Directions: Please state how many lines of the records hold the string "filtering", giving nothing but the number.

Records for this task:
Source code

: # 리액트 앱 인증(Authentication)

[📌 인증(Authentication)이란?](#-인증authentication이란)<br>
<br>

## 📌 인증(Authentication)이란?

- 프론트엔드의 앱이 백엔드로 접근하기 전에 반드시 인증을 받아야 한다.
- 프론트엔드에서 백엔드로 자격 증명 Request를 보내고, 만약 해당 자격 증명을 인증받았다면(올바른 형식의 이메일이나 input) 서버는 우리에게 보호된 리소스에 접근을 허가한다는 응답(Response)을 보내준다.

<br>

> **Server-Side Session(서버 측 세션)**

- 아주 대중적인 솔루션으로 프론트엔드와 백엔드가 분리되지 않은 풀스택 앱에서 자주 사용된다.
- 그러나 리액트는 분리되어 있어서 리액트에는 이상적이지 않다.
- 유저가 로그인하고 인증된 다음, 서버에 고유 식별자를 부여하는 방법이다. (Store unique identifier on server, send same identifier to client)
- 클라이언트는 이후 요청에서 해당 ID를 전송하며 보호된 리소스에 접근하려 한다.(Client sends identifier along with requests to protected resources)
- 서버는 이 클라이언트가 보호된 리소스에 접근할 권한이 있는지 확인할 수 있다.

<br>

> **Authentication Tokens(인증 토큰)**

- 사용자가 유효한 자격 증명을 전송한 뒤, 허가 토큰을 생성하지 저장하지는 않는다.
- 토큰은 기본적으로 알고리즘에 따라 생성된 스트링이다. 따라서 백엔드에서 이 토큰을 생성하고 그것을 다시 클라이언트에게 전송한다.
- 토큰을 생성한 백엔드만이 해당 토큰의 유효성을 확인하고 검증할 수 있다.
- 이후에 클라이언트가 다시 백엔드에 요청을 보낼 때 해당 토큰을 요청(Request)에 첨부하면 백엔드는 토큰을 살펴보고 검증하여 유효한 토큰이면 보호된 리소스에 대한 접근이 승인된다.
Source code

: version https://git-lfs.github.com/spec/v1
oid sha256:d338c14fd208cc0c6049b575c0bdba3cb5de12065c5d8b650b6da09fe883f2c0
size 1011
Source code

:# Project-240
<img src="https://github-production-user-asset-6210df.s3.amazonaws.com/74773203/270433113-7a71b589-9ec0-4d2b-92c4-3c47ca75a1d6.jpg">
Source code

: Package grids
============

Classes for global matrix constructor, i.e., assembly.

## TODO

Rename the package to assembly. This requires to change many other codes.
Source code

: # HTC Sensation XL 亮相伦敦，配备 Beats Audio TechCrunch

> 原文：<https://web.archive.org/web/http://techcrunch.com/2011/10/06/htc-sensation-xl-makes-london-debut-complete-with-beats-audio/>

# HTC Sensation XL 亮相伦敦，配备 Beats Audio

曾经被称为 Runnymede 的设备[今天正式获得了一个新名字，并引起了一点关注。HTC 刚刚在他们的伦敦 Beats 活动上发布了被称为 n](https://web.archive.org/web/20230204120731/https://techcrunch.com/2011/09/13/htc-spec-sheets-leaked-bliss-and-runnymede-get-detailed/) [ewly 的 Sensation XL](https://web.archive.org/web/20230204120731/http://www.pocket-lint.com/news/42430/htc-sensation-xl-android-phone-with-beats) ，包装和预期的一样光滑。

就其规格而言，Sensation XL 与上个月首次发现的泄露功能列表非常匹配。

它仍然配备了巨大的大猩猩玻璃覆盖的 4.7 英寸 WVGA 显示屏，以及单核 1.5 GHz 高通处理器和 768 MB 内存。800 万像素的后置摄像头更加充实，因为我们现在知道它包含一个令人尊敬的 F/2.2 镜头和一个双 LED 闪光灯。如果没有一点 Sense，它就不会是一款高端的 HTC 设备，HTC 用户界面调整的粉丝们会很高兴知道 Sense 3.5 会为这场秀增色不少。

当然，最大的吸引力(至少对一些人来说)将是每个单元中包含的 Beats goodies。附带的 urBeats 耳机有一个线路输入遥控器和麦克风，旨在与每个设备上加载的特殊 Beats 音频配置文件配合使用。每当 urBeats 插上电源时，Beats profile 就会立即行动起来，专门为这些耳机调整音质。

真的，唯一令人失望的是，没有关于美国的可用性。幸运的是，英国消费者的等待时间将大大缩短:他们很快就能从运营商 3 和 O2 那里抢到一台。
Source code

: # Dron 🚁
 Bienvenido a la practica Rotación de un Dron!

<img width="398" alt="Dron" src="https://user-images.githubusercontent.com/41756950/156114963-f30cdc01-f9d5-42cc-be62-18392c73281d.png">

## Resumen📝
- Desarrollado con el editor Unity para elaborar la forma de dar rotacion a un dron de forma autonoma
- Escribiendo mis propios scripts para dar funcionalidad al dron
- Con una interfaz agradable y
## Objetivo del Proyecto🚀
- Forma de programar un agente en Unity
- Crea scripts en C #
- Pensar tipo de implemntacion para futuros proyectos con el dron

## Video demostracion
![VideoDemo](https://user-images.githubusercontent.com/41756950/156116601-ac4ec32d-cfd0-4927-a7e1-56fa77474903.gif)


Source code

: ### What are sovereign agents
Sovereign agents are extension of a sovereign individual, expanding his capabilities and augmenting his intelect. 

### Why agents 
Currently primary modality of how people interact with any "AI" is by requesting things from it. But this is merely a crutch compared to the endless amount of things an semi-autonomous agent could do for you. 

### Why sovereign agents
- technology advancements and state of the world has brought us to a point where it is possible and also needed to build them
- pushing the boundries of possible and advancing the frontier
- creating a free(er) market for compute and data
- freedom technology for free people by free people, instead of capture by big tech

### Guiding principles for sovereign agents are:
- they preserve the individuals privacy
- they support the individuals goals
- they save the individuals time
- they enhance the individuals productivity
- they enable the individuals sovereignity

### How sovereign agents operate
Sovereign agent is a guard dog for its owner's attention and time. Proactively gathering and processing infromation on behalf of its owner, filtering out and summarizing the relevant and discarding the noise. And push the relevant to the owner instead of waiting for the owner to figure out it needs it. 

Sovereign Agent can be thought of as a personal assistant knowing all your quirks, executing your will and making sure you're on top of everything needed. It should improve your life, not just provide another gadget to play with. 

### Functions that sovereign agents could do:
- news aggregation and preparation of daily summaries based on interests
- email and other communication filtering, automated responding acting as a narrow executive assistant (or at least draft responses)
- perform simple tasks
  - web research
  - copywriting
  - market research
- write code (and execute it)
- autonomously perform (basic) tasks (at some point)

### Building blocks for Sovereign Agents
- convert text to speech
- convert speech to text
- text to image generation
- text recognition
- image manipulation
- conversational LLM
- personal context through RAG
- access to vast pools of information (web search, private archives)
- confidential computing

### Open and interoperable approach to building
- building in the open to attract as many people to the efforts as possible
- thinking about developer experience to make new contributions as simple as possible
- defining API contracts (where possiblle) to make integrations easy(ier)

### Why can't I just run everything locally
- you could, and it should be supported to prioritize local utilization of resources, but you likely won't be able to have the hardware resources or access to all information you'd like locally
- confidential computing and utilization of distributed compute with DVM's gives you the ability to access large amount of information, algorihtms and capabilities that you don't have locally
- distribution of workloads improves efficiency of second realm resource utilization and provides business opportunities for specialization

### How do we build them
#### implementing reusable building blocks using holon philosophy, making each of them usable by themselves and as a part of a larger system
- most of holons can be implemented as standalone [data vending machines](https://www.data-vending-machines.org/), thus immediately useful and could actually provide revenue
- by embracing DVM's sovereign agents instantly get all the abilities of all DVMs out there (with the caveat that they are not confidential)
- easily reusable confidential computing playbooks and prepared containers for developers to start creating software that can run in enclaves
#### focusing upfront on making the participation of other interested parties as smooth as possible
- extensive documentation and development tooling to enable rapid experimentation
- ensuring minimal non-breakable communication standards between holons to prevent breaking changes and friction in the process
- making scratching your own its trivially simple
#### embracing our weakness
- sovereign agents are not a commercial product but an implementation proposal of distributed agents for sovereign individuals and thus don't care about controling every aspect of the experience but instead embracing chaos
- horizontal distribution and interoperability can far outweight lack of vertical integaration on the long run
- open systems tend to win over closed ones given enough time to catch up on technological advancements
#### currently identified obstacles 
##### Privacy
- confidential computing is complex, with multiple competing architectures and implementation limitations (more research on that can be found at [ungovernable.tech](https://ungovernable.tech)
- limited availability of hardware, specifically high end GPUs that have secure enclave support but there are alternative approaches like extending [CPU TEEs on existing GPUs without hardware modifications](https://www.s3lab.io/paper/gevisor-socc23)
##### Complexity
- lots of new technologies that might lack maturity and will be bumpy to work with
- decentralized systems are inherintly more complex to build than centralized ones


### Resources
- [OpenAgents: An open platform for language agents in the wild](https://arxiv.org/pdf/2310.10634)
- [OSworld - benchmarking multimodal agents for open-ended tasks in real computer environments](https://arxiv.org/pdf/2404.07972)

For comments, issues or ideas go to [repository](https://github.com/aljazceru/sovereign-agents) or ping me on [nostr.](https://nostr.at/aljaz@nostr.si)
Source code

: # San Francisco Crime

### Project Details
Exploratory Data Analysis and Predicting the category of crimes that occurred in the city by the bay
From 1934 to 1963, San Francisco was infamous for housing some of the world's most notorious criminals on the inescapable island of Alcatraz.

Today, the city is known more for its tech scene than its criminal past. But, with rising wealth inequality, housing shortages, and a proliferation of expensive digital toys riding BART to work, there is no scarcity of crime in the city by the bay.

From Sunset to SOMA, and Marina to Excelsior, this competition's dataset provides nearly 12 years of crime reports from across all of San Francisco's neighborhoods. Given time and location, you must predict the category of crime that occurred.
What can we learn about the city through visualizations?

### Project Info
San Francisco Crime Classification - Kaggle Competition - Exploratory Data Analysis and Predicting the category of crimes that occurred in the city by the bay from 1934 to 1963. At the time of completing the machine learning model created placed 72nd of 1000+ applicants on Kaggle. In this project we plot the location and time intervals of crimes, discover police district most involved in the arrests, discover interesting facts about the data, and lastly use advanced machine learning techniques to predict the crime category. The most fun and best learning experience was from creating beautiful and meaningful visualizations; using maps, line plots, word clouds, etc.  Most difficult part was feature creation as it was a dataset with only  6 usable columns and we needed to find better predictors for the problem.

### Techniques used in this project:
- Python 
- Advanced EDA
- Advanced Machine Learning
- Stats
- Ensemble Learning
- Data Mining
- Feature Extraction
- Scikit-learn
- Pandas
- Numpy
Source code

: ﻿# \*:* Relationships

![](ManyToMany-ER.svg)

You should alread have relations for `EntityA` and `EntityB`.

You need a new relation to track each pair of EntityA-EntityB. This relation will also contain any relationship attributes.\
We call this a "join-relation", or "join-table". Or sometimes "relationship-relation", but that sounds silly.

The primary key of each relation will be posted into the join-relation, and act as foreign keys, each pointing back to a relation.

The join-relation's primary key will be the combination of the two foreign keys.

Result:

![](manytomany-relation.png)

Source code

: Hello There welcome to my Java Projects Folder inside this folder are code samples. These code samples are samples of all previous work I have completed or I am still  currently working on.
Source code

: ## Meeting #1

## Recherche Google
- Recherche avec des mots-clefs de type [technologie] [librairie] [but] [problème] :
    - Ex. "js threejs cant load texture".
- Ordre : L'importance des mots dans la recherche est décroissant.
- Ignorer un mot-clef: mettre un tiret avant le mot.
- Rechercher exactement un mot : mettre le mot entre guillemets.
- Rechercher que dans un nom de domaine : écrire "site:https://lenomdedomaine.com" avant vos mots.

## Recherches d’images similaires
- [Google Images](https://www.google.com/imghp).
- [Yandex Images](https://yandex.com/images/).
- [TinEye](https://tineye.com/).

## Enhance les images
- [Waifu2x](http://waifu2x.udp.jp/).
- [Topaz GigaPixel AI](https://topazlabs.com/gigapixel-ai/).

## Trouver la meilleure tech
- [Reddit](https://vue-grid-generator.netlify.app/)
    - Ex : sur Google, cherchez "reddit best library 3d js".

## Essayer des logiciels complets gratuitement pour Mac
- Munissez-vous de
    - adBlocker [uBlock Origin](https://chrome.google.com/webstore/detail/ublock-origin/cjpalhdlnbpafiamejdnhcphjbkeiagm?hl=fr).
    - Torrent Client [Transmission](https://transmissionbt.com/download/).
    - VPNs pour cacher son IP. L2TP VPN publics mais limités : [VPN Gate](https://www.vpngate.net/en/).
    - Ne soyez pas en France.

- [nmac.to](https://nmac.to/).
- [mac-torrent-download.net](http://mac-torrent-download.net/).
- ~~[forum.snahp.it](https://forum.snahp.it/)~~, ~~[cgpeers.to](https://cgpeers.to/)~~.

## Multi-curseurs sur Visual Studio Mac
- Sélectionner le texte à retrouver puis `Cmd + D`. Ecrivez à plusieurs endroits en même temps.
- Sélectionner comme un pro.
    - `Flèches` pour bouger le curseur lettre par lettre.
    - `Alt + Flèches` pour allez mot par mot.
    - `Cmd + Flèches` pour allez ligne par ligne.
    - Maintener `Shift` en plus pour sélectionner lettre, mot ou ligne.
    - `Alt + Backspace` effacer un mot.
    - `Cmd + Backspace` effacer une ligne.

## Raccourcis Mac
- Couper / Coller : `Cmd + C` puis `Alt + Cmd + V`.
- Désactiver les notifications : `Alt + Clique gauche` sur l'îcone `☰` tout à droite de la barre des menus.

Your solution: 2